> **WHAT TO WORK ON**
Reproduce the listing below exactly, from its first line down to and including the line with "下面我们解释一下符号引用和直接引用的概念：".

> **MATERIAL FOR THIS TASK**
━━━━━━

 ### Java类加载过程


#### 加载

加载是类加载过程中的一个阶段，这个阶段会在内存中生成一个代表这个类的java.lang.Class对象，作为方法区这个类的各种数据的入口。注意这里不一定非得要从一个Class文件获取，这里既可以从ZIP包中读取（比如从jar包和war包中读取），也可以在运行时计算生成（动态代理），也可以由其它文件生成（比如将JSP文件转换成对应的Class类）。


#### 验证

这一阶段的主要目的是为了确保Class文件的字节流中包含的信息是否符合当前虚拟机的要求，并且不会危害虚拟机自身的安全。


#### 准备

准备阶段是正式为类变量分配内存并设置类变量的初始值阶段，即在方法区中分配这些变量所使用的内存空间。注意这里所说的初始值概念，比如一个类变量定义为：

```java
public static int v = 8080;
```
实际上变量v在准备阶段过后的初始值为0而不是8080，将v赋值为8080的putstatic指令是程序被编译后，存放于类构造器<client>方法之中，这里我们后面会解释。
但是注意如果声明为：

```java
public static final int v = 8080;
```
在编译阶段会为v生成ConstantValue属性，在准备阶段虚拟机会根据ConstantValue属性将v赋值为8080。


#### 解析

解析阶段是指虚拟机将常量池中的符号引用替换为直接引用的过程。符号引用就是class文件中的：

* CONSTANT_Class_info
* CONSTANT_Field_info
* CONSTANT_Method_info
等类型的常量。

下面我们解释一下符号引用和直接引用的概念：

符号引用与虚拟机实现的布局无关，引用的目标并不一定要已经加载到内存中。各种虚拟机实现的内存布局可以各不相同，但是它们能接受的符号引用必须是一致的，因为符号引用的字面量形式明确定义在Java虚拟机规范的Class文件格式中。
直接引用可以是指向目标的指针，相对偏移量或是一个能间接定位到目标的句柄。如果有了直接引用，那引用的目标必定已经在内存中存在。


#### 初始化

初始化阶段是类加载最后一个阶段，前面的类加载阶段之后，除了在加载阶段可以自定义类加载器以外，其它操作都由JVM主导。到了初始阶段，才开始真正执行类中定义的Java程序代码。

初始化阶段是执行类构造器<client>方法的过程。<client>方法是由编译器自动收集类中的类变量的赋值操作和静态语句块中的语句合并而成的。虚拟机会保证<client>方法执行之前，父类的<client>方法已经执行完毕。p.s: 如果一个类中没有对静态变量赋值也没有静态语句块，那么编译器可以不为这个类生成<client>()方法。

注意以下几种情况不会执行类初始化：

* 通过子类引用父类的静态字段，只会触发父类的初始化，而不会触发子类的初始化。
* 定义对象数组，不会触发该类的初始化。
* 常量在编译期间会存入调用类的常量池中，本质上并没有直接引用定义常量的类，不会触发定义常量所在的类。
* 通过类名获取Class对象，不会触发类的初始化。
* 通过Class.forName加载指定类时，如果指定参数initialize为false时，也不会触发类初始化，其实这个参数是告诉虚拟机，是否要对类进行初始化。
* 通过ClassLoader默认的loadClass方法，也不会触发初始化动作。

━━━━━━

> **RESULT OF THIS TASK**
 ### Java类加载过程


#### 加载

加载是类加载过程中的一个阶段，这个阶段会在内存中生成一个代表这个类的java.lang.Class对象，作为方法区这个类的各种数据的入口。注意这里不一定非得要从一个Class文件获取，这里既可以从ZIP包中读取（比如从jar包和war包中读取），也可以在运行时计算生成（动态代理），也可以由其它文件生成（比如将JSP文件转换成对应的Class类）。


#### 验证

这一阶段的主要目的是为了确保Class文件的字节流中包含的信息是否符合当前虚拟机的要求，并且不会危害虚拟机自身的安全。


#### 准备

准备阶段是正式为类变量分配内存并设置类变量的初始值阶段，即在方法区中分配这些变量所使用的内存空间。注意这里所说的初始值概念，比如一个类变量定义为：

```java
public static int v = 8080;
```
实际上变量v在准备阶段过后的初始值为0而不是8080，将v赋值为8080的putstatic指令是程序被编译后，存放于类构造器<client>方法之中，这里我们后面会解释。
但是注意如果声明为：

```java
public static final int v = 8080;
```
在编译阶段会为v生成ConstantValue属性，在准备阶段虚拟机会根据ConstantValue属性将v赋值为8080。


#### 解析

解析阶段是指虚拟机将常量池中的符号引用替换为直接引用的过程。符号引用就是class文件中的：

* CONSTANT_Class_info
* CONSTANT_Field_info
* CONSTANT_Method_info
等类型的常量。

下面我们解释一下符号引用和直接引用的概念：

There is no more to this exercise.